_ASSIGNED TASK:_
Output nothing but the lines from the line with "Al igual que" through the end of the listing below, both ends included.

_THE DATA:_
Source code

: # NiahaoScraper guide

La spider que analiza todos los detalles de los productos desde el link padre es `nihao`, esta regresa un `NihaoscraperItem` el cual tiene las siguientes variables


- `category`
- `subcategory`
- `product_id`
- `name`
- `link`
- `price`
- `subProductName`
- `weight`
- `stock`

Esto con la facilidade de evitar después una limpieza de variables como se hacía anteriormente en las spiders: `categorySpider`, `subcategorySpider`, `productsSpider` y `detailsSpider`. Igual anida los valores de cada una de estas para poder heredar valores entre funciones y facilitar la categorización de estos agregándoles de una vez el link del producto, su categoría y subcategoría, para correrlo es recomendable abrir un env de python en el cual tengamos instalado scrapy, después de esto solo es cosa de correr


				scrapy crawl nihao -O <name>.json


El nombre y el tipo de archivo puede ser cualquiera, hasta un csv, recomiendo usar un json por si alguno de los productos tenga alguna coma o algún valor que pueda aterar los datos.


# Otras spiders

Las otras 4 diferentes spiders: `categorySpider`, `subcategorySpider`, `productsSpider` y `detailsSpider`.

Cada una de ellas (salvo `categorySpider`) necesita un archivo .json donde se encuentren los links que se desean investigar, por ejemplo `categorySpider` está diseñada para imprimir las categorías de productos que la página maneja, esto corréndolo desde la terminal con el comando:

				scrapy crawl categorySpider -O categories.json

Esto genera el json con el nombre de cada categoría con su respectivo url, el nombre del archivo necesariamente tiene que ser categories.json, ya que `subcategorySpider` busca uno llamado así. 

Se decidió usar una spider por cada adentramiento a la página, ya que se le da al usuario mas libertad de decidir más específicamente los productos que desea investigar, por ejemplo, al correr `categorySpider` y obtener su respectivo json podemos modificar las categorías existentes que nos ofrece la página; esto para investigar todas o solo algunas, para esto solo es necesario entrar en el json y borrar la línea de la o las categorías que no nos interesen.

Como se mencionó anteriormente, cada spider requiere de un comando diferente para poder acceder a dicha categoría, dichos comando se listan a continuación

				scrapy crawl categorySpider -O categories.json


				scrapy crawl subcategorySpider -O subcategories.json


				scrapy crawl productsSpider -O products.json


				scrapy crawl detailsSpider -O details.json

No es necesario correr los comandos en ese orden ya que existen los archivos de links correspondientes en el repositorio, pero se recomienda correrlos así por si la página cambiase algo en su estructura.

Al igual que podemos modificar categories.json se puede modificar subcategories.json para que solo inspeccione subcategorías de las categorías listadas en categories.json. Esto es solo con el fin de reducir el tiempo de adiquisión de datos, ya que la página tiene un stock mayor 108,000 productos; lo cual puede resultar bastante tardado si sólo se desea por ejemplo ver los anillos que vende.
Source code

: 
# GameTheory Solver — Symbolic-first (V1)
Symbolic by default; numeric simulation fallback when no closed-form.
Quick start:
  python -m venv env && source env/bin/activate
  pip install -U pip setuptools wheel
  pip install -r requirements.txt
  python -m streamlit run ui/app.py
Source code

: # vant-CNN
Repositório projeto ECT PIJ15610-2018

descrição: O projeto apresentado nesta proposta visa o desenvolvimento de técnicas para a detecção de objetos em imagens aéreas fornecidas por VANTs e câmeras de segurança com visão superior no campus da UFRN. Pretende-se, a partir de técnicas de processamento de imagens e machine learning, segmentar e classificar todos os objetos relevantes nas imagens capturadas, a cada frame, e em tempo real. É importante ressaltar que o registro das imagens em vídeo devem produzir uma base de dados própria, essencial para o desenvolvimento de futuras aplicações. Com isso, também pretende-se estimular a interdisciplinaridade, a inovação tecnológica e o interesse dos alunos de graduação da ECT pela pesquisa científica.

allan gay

_YOUR SOLUTION:_
Al igual que podemos modificar categories.json se puede modificar subcategories.json para que solo inspeccione subcategorías de las categorías listadas en categories.json. Esto es solo con el fin de reducir el tiempo de adiquisión de datos, ya que la página tiene un stock mayor 108,000 productos; lo cual puede resultar bastante tardado si sólo se desea por ejemplo ver los anillos que vende.
Source code

: 
# GameTheory Solver — Symbolic-first (V1)
Symbolic by default; numeric simulation fallback when no closed-form.
Quick start:
  python -m venv env && source env/bin/activate
  pip install -U pip setuptools wheel
  pip install -r requirements.txt
  python -m streamlit run ui/app.py
Source code

: # vant-CNN
Repositório projeto ECT PIJ15610-2018

descrição: O projeto apresentado nesta proposta visa o desenvolvimento de técnicas para a detecção de objetos em imagens aéreas fornecidas por VANTs e câmeras de segurança com visão superior no campus da UFRN. Pretende-se, a partir de técnicas de processamento de imagens e machine learning, segmentar e classificar todos os objetos relevantes nas imagens capturadas, a cada frame, e em tempo real. É importante ressaltar que o registro das imagens em vídeo devem produzir uma base de dados própria, essencial para o desenvolvimento de futuras aplicações. Com isso, também pretende-se estimular a interdisciplinaridade, a inovação tecnológica e o interesse dos alunos de graduação da ECT pela pesquisa científica.

allan gay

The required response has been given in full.